■ **What to work on**
Extract the line that contains "with assignment repository." and every line after it to the end of the records below, exactly as written and nothing else.
***
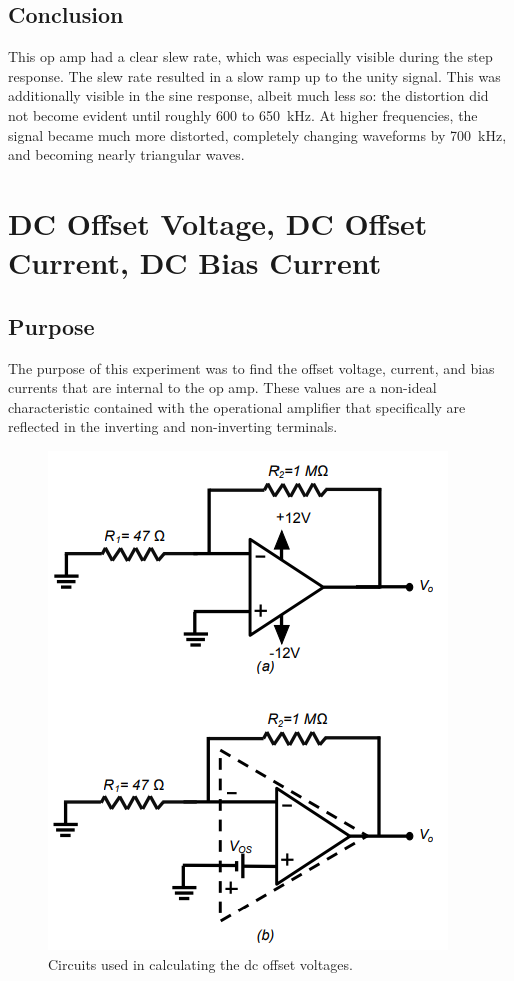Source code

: \documentclass{report}
\begin{document}
\subsection{Conclusion}
This op amp had a clear slew rate, which was especially visible during the step response. The slew rate resulted in a slow ramp up to the unity signal. This was additionally visible in the sine response, albeit much less so: the distortion did not become evident until roughly \num{600} to \SI{650}{\kHz}. At higher frequencies, the signal became much more distorted, completely changing waveforms by \SI{700}{\kHz}, and becoming nearly triangular waves.

\section{DC Offset Voltage, DC Offset Current, DC Bias Current}

\subsection{Purpose}
The purpose of this experiment was to find the offset voltage, current, and bias currents that are internal to the op amp. These values are a non-ideal characteristic contained with the operational amplifier that specifically are reflected in the inverting and non-inverting terminals.

\begin{figure}[h]
	\centering
	\includegraphics[width=0.5\linewidth]{exp3a}
	\caption{Circuits used in calculating the dc offset voltages.}
	\label{fig:exp3a}
\end{figure}
\end{document}

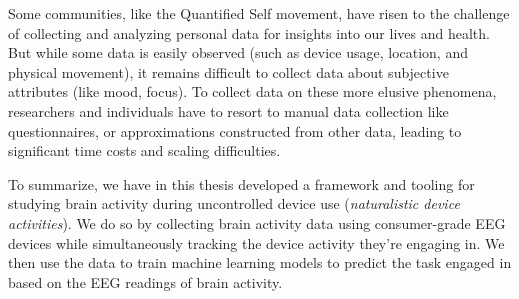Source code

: 




Some communities, like the Quantified Self movement, have risen to the challenge of collecting and analyzing personal data for insights into our lives and health. But while some data is easily observed (such as device usage, location, and physical movement), it remains difficult to collect data about subjective attributes (like mood, focus). To collect data on these more elusive phenomena, researchers and individuals have to resort to manual data collection like questionnaires, or approximations constructed from other data, leading to significant time costs and scaling difficulties.\cite{malhi_promise_2017}






To summarize, we have in this thesis developed a framework and tooling for studying brain activity during uncontrolled device use (\emph{naturalistic device activities}). We do so by collecting brain activity data using consumer-grade EEG devices while simultaneously tracking the device activity they're engaging in. We then use the data to train machine learning models to predict the task engaged in based on the EEG readings of brain activity.

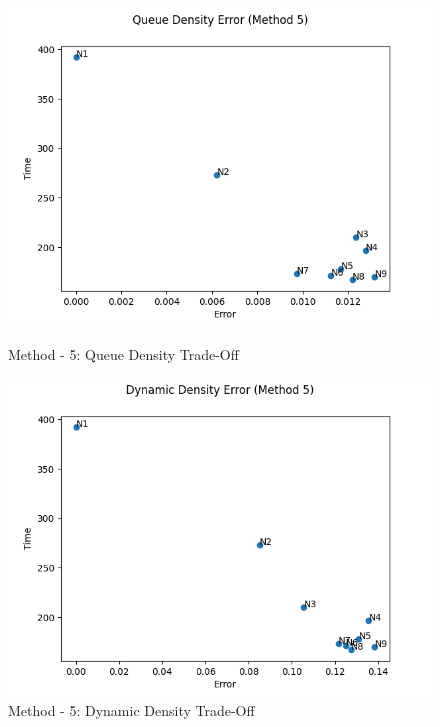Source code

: \documentclass[paper=a4, fontsize = 12pt]{scrartcl}
\numberwithin{equation}{section}		%
\numberwithin{figure}{section}			%
\numberwithin{table}{section}				%
\begin{document}
\begin{figure}[H]
    \centering
    \captionsetup{justification=centering,margin=2cm}
    \includegraphics[width = 15cm]{method5_tradeoff_queue.png}
    \caption{Method - 5: Queue Density Trade-Off}
    \label{fig:M5QueueTradeOff}
    
    \includegraphics[width = 15cm]{method5_tradeoff_dynamic.png}
    \caption{Method - 5: Dynamic Density Trade-Off}
    \label{fig:M5DynamicTradeOff}
\end{figure}
\end{document}
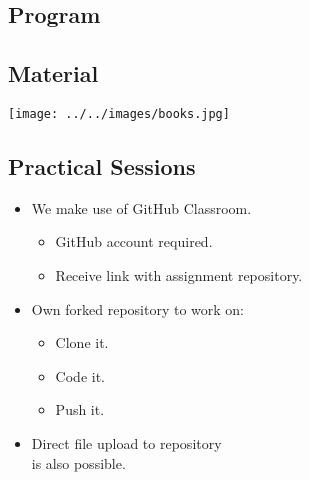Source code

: \documentclass[aspectratio=1610,slidestop]{beamer}
\begin{document}
\subsection{Program}
\begin{pframe}
 \begin{center}
  
 \end{center}
\end{pframe}

\subsection{Material}
\begin{pframe}

 \begin{center}
   \texttt{[image: ../../images/books.jpg]}
 \end{center}
\end{pframe}

\subsection{Practical Sessions}
\begin{pframe}
 \begin{itemize}
  \item We make use of GitHub Classroom.
  \begin{itemize}
   \item GitHub account required.
   \item Receive link with assignment repository.
  \end{itemize}
  \item Own forked repository to work on:
  \begin{itemize}
   \item Clone it.
   \item Code it.
   \item Push it.
  \end{itemize}
  \item Direct file upload to repository\\
  is also possible.
 \end{itemize}
\end{pframe}
\end{document}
***
■ **Your solution**
   \item Receive link with assignment repository.
  \end{itemize}
  \item Own forked repository to work on:
  \begin{itemize}
   \item Clone it.
   \item Code it.
   \item Push it.
  \end{itemize}
  \item Direct file upload to repository\\
  is also possible.
 \end{itemize}
\end{pframe}
\end{document}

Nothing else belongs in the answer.